Dans l’optique de séduire un public différent mais non moins connaisseur pour autant, et s’imposer ainsi à la fois auprès des hommes et des femmes au fait des dernières tendances en matière de sneakers, Nike a tout d’abord misé sur une stratégie dont l’efficacité n’a plus à être démontrée : les collaborations. La firme de Beaverton s’est entourée en 2020 de Supreme, l’un de ses partenaires historiques, pour insuffler un vent de fraicheur sur le design culte de Sean McDowell. Les 3 coloris inédits et évidemment limités qui ont découlé de ce nouveau travail collaboratif entre Nike et Supreme ont immédiatement trouvé preneur. Signe de l’engouement qu’ils suscitent encore, leur prix d’origine demeure au minimum doublé sur les sites de revente de sneakers de référence, à l’image de StockX et Wethenew. La déclinaison ‘’Fire Pink’’ peut même atteindre le millier d’euros dans certaines pointures. L’opération a eu un impact indéniable sur l’image du modèle. Dans la foulée et sur un autre plan, l’édition ‘’Atlanta’’ de la collection ‘’City Special’’ a permis pour sa part d’achever le processus de démocratisation de la Tn auprès des femmes. Comment aurait-il pu en être autrement avec une finition rose féminine par excellence ?
Plus récemment, Nike nous a gratifié d’une multitude d’autres associations de couleurs home-made tout aussi efficaces. Comment ne pas citer la Tn ‘’FFF’’ qui a connu un succès fou lors de sa release avant la Coupe du monde de football 2022 au Qatar ? Idem pour la version ‘’Mica Green’’ pour femme. Par ailleurs, des itérations aussi simples qu’efficaces font plus que jamais l’unanimité. En attestent la très forte demande pour la Air Max Plus ‘’Triple White’’ et son alternative ‘’Triple Black’’.

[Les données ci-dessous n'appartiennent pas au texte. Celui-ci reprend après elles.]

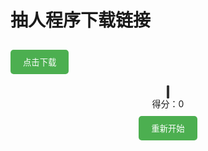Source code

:# 抽人程序下载链接
[<button style="padding: 10px 20px; background-color: #4CAF50; color: white; border: none; border-radius: 5px;">点击下载</button>](https://www.123865.com/s/KypqVv-lnJzH)

<!-- 在需要显示游戏的位置插入这个容器 -->
<div class="game-container">
  <canvas id="snakeGame" width="400" height="400"></canvas>
  <div id="score">得分：0</div>
  <button onclick="resetGame()">重新开始</button>
</div>

<style>
.game-container {
  text-align: center;
  margin: 20px auto;
  max-width: 400px;
}

#snakeGame {
  border: 2px solid #333;
  background: #000;
  border-radius: 8px;
}

button {
  padding: 10px 20px;
  background: #4CAF50;
  color: white;
  border: none;
  border-radius: 5px;
  margin-top: 10px;
  cursor: pointer;
}
</style>

<script>
const canvas = document.getElementById('snakeGame');
const ctx = canvas.getContext('2d');
const gridSize = 20;
const tileCount = canvas.width / gridSize;

let snake = [
  { x: 10, y: 10 }
];
let food = { x: 15, y: 15 };
let dx = 0;
let dy = 0;
let score = 0;

// 控制方向（支持触控滑动）
let touchStartX = 0;
let touchStartY = 0;

document.addEventListener('keydown', changeDirection);
canvas.addEventListener('touchstart', handleTouchStart);
canvas.addEventListener('touchmove', handleTouchMove);

function handleTouchStart(e) {
  touchStartX = e.touches[0].clientX;
  touchStartY = e.touches[0].clientY;
}

function handleTouchMove(e) {
  if (!touchStartX) return;
  
  let touchEndX = e.touches[0].clientX;
  let touchEndY = e.touches[0].clientY;
  
  let dx = touchEndX - touchStartX;
  let dy = touchEndY - touchStartY;
  
  if (Math.abs(dx) > Math.abs(dy)) {
    changeDirection({ key: dx > 0 ? 'ArrowRight' : 'ArrowLeft' });
  } else {
    changeDirection({ key: dy > 0 ? 'ArrowDown' : 'ArrowUp' });
  }
  
  touchStartX = null;
}

function changeDirection(e) {
  const LEFT_KEY = 37, RIGHT_KEY = 39, UP_KEY = 38, DOWN_KEY = 40;
  
  const keyPressed = e.keyCode ? e.keyCode : e.key.replace('Arrow', '');
  const goingUp = dy === -1;
  const goingDown = dy === 1;
  const goingRight = dx === 1;
  const goingLeft = dx === -1;

  if (keyPressed === 'Left' || keyPressed === LEFT_KEY) {
    if (!goingRight) { dx = -1; dy = 0; }
  }
  if (keyPressed === 'Up' || keyPressed === UP_KEY) {
    if (!goingDown) { dx = 0; dy = -1; }
  }
  if (keyPressed === 'Right' || keyPressed === RIGHT_KEY) {
    if (!goingLeft) { dx = 1; dy = 0; }
  }
  if (keyPressed === 'Down' || keyPressed === DOWN_KEY) {
    if (!goingUp) { dx = 0; dy = 1; }
  }
}

function drawGame() {
  // 移动蛇
  const head = { x: snake[0].x + dx, y: snake[0].y + dy };
  snake.unshift(head);

  // 吃到食物
  if (head.x === food.x && head.y === food.y) {
    score += 10;
    document.getElementById('score').textContent = `得分：${score}`;
    generateFood();
  } else {
    snake.pop();
  }

  // 碰撞检测
  if (isGameOver()) {
    alert(`游戏结束！得分：${score}`);
    resetGame();
    return;
  }

  // 清空画布
  ctx.fillStyle = '#000';
  ctx.fillRect(0, 0, canvas.width, canvas.height);

  // 绘制蛇
  ctx.fillStyle = '#4CAF50';
  snake.forEach((segment, index) => {
    ctx.fillRect(segment.x * gridSize, segment.y * gridSize, gridSize-2, gridSize-2);
    if (index === 0) { // 蛇头
      ctx.fillStyle = '#45a049';
    }
  });

  // 绘制食物
  ctx.fillStyle = '#ff0000';
  ctx.beginPath();
  ctx.arc(
    food.x * gridSize + gridSize/2,
    food.y * gridSize + gridSize/2,
    gridSize/2 - 2,
    0,
    Math.PI * 2
  );
  ctx.fill();

  setTimeout(drawGame, 100);
}

function generateFood() {
  food.x = Math.floor(Math.random() * tileCount);
  food.y = Math.floor(Math.random() * tileCount);
  // 确保食物不在蛇身上
  snake.forEach(segment => {
    if (segment.x === food.x && segment.y === food.y) generateFood();
  });
}

function isGameOver() {
  const head = snake[0];
  return (
    head.x < 0 || head.x >= tileCount ||
    head.y < 0 || head.y >= tileCount ||
    snake.slice(1).some(segment => segment.x === head.x && segment.y === head.y)
  );
}

function resetGame() {
  snake = [{ x: 10, y: 10 }];
  dx = 0;
  dy = 0;
  score = 0;
  document.getElementById('score').textContent = '得分：0';
  generateFood();
}

// 开始游戏
generateFood();
drawGame();
</script>
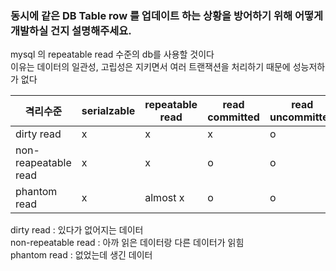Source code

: ### 동시에 같은 DB Table row 를 업데이트 하는 상황을 방어하기 위해 어떻게 개발하실 건지 설명해주세요.
mysql 의 repeatable read 수준의 db를 사용할 것이다<br>
이유는 데이터의 일관성, 고립성은 지키면서 여러 트랜잭션을 처리하기 때문에 성능저하가 없다
    
| 격리수준 | serialzable | repeatable read | read committed | read uncommitted |
| --- | --- | --- | --- | --- |
| dirty read | x | x | x | o |
| non-reapeatable read | x | x | o | o |
| phantom read | x | almost x | o | o |

dirty read : 있다가 없어지는 데이터<br>
non-repeatable read : 아까 읽은 데이터랑 다른 데이터가 읽힘<br>
phantom read : 없었는데 생긴 데이터
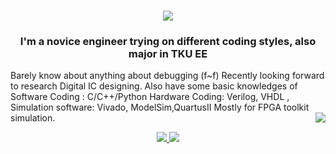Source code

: 
<h1 align="center">
    <img src="https://readme-typing-svg.herokuapp.com/?font=Righteous&size=35&center=true&vCenter=true&width=500&height=70&duration=4000&lines=Welcome+To+My+Profile;+My+Name+Is+soliderkevin!;" />
</h1>

<h3 align="center">I'm a novice engineer trying on different coding styles, also major in TKU EE</h3>

Barely know about anything about debugging (f~f)
Recently looking forward to research Digital IC designing.
Also have some basic knowledges of Software Coding : C/C++/Python
Hardware Coding: Verilog, VHDL ,
Simulation software: Vivado, ModelSim,QuartusII
Mostly for FPGA toolkit simulation.
<img align="right" src="https://visitor-badge.laobi.icu/badge?page_id=soliderkevin.soliderkevin" /> 

 </div>
 
<div align="center"> 
  <a href="mailto:kevinyeh30000@gmail.com">
    <img src="https://img.shields.io/badge/Gmail-333333?style=for-the-badge&logo=gmail&logoColor=red" />
  </a>
  <a href="https://linkedin.com/in/pedro-sales-muniz" target="_blank">
    <img src="https://img.shields.io/badge/LinkedIn-0077B5?style=for-the-badge&logo=linkedin&logoColor=white" target="_blank" />
  </a>


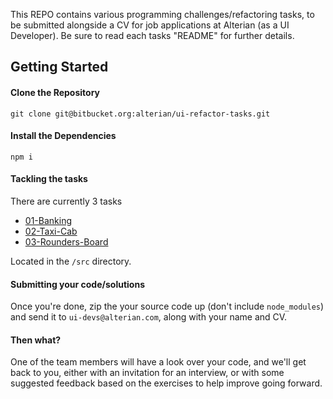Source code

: This REPO contains various programming challenges/refactoring tasks, to be submitted alongside a CV for job applications at Alterian (as a UI Developer). Be sure to read each tasks "README" for further details.

## Getting Started

#### Clone the Repository
``
git clone git@bitbucket.org:alterian/ui-refactor-tasks.git
``
#### Install the Dependencies
``
npm i
``

#### Tackling the tasks
There are currently 3 tasks 

* [01-Banking](./src/01-banking)
* [02-Taxi-Cab](./src/02-taxi-cab)
* [03-Rounders-Board](./src/03-rounders-board)

Located in the `/src` directory.

#### Submitting your code/solutions
Once you're done, zip the your source code up (don't include `node_modules`) and send it to `ui-devs@alterian.com`, along with your name and CV.

#### Then what?
One of the team members will have a look over your code, and we'll get back to you, either with an invitation for an interview, or with some suggested feedback based on the exercises to help improve going forward.
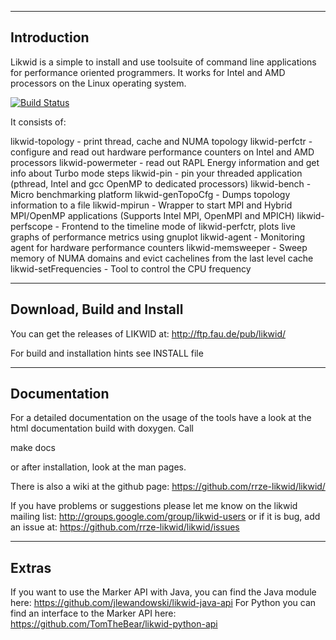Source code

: --------------------------------------------------------------------------------
Introduction
--------------------------------------------------------------------------------
Likwid is a simple to install and use toolsuite of command line applications
for performance oriented programmers. It works for Intel and AMD processors
on the Linux operating system.

[![Build Status](https://travis-ci.org/RRZE-HPC/likwid.svg?branch=master)](https://travis-ci.org/RRZE-HPC/likwid)

It consists of:

likwid-topology   - print thread, cache and NUMA topology
likwid-perfctr    - configure and read out hardware performance counters on 
                    Intel and AMD processors
likwid-powermeter - read out RAPL Energy information and get info about Turbo 
                    mode steps
likwid-pin        - pin your threaded application (pthread, Intel and gcc OpenMP
                    to dedicated processors)
likwid-bench      - Micro benchmarking platform
likwid-genTopoCfg - Dumps topology information to a file
likwid-mpirun     - Wrapper to start MPI and Hybrid MPI/OpenMP applications
                    (Supports Intel MPI, OpenMPI and MPICH)
likwid-perfscope  - Frontend to the timeline mode of likwid-perfctr, plots live
                    graphs of performance metrics using gnuplot
likwid-agent      - Monitoring agent for hardware performance counters
likwid-memsweeper - Sweep memory of NUMA domains and evict cachelines from the
                    last level cache
likwid-setFrequencies - Tool to control the CPU frequency

--------------------------------------------------------------------------------
Download, Build and Install
--------------------------------------------------------------------------------
You can get the releases of LIKWID at:
http://ftp.fau.de/pub/likwid/

For build and installation hints see INSTALL file

--------------------------------------------------------------------------------
Documentation
--------------------------------------------------------------------------------
For a detailed  documentation on the usage of the tools have a look at the
html documentation build with doxygen. Call

make docs

or after installation, look at the man pages.

There is also a wiki at the github page:
https://github.com/rrze-likwid/likwid/

If you have problems or suggestions please let me know on the likwid mailing list:
http://groups.google.com/group/likwid-users
or if it is bug, add an issue at:
https://github.com/rrze-likwid/likwid/issues

--------------------------------------------------------------------------------
Extras
--------------------------------------------------------------------------------
If you want to use the Marker API with Java, you can find the Java module here:
https://github.com/jlewandowski/likwid-java-api
For Python you can find an interface to the Marker API here:
https://github.com/TomTheBear/likwid-python-api

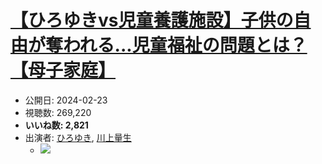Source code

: # [【ひろゆきvs児童養護施設】子供の自由が奪われる...児童福祉の問題とは？【母子家庭】](https://www.youtube.com/watch?v=XJnfFesGJ-w)
-   公開日: 2024-02-23
-   視聴数: 269,220
-   **いいね数: 2,821**
-   出演者: [ひろゆき](/rehacq_fan/people/ひろゆき "wikilink"), [川上量生](/rehacq_fan/people/川上量生 "wikilink")
    - [![](https://img.youtube.com/vi/XJnfFesGJ-w/hqdefault.jpg)](https://www.youtube.com/watch?v=XJnfFesGJ-w)
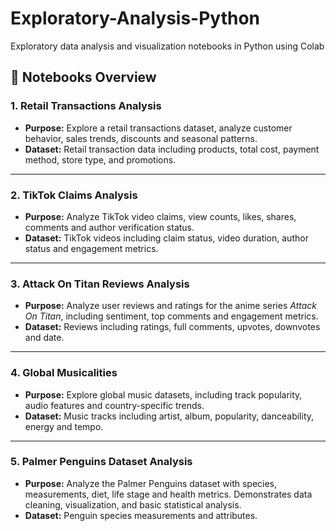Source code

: # Exploratory-Analysis-Python
Exploratory data analysis and visualization notebooks in Python using Colab

## 📂 Notebooks Overview

### 1. Retail Transactions Analysis
- **Purpose:** Explore a retail transactions dataset, analyze customer behavior, sales trends, discounts and seasonal patterns.
- **Dataset:** Retail transaction data including products, total cost, payment method, store type, and promotions.

---

### 2. TikTok Claims Analysis
- **Purpose:** Analyze TikTok video claims, view counts, likes, shares, comments and author verification status.
- **Dataset:** TikTok videos including claim status, video duration, author status and engagement metrics.

---

### 3. Attack On Titan Reviews Analysis
- **Purpose:** Analyze user reviews and ratings for the anime series *Attack On Titan*, including sentiment, top comments and engagement metrics.
- **Dataset:** Reviews including ratings, full comments, upvotes, downvotes and date.

---

### 4. Global Musicalities
- **Purpose:** Explore global music datasets, including track popularity, audio features and country-specific trends.
- **Dataset:** Music tracks including artist, album, popularity, danceability, energy and tempo.

---

### 5. Palmer Penguins Dataset Analysis
- **Purpose:** Analyze the Palmer Penguins dataset with species, measurements, diet, life stage and health metrics. Demonstrates data cleaning, visualization, and basic statistical analysis.
- **Dataset:** Penguin species measurements and attributes.

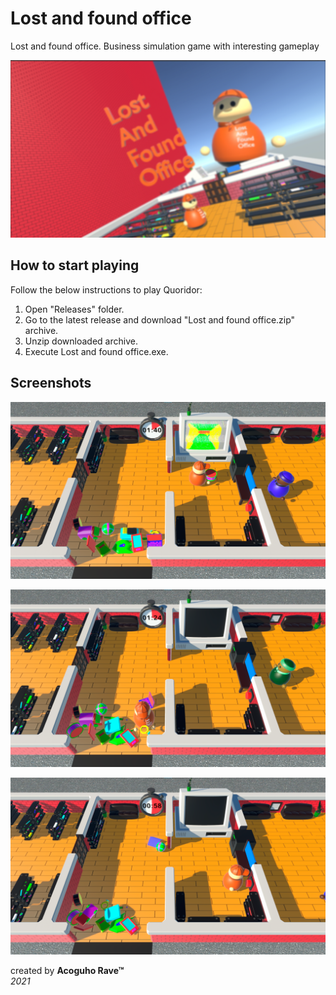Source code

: # Lost and found office
Lost and found office. Business simulation game with interesting gameplay

![](https://github.com/unknownMusician/LostAndFoundOffice/blob/main/Images/LoafImage.png)


## How to start playing
Follow the below instructions to play Quoridor:
1. Open "Releases" folder.
2. Go to the latest release and download "Lost and found office.zip" archive.
3. Unzip downloaded archive.
4. Execute Lost and found office.exe.

## Screenshots
![](https://github.com/unknownMusician/LostAndFoundOffice/blob/main/Images/Screenshots/Screenshot%201.png)

![](https://github.com/unknownMusician/LostAndFoundOffice/blob/main/Images/Screenshots/Screenshot%202.png)

![](https://github.com/unknownMusician/LostAndFoundOffice/blob/main/Images/Screenshots/Screenshot%203.png)

created by **Acoguho Rave™**  
*2021*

La bonne nouvelle pour ses fans de la première heure, c’est que la Nike Tn a su se réinventer ainsi sans tirer un trait sur ses origines. C’était d’ailleurs l’une des règles qu’a imposées le géant américain à aux équipes créatives chargées de maintenir la silhouette dans la course, dans la mesure où celui-ci a assumé dès le départ le fait que sa Tn soit cataloguée par l’opinion publique comme une « chaussure de racailles ». Nous assistons de fait en parallèle à la recrudescence de nouvelles empreintes imaginées quant à elles pour un public plus aguerri. La sortie en 2022 de la Air Max Plus ‘’France’’ en est assurément la meilleure illustration. Avec son design inspiré des grillages qui cloisonnent les banlieues parisiennes et surtout le chiffre 93 floqué sur ses languettes frontales, en référence au département de Seine-Saint-Denis, berceau de son essor en France, la paire n’a pas trainé longtemps sur les étals de l’équipementier.